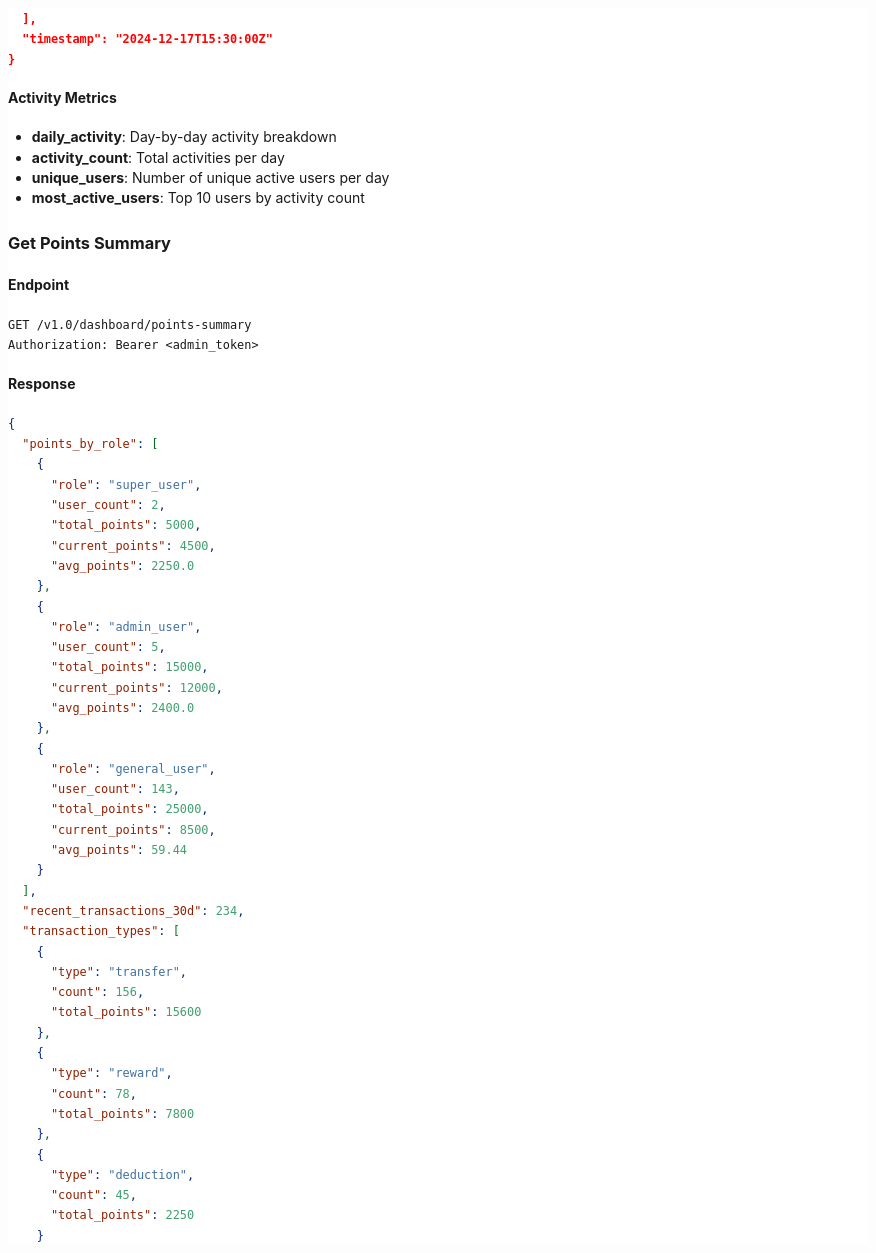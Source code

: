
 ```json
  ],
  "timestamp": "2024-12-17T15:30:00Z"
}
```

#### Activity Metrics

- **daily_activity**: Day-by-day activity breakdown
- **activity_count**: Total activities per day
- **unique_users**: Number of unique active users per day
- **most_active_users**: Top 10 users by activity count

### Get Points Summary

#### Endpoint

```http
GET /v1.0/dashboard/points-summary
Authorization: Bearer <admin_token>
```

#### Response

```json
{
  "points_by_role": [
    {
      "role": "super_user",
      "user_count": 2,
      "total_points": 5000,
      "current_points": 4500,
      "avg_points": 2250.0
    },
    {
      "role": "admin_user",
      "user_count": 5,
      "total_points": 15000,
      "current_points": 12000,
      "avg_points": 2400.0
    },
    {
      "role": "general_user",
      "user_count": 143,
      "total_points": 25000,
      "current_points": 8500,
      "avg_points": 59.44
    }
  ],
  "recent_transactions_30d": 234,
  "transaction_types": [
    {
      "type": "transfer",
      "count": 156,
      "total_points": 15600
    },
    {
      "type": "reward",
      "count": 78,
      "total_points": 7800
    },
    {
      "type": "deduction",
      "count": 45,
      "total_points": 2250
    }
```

++++

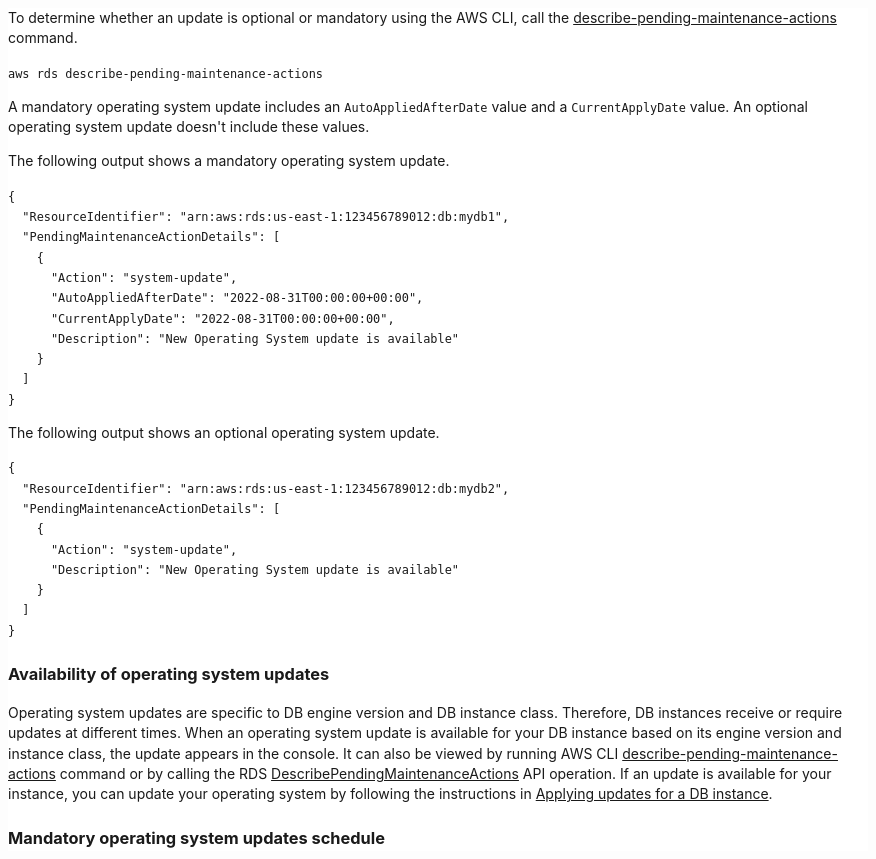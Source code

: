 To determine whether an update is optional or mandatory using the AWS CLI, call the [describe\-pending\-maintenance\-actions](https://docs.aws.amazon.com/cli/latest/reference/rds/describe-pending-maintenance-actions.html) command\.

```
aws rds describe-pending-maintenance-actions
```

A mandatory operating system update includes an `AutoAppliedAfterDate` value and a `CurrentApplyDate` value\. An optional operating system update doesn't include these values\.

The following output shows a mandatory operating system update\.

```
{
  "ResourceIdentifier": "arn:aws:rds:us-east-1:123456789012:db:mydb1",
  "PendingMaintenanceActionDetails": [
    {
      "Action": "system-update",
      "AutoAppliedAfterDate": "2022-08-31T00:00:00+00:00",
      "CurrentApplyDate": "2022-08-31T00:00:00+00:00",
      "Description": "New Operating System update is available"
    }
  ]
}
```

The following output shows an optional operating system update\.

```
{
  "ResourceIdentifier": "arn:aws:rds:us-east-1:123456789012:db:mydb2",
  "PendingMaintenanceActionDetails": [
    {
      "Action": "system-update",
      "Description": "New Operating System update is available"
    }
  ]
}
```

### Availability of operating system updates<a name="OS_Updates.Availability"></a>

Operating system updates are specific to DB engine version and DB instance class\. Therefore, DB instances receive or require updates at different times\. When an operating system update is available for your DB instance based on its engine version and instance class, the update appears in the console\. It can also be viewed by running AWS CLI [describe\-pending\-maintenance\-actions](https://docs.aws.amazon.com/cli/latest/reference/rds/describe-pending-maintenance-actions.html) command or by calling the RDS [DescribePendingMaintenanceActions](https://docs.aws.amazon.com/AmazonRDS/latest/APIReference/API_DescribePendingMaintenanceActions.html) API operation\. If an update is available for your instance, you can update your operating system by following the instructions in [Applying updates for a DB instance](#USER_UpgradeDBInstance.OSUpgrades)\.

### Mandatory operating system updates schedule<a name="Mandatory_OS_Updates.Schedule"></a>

++++

-- Task objective --
Look over the records above and copy each line that includes the string "ResourceIdentifier".

-- Output --
  "ResourceIdentifier": "arn:aws:rds:us-east-1:123456789012:db:mydb1",
  "ResourceIdentifier": "arn:aws:rds:us-east-1:123456789012:db:mydb2",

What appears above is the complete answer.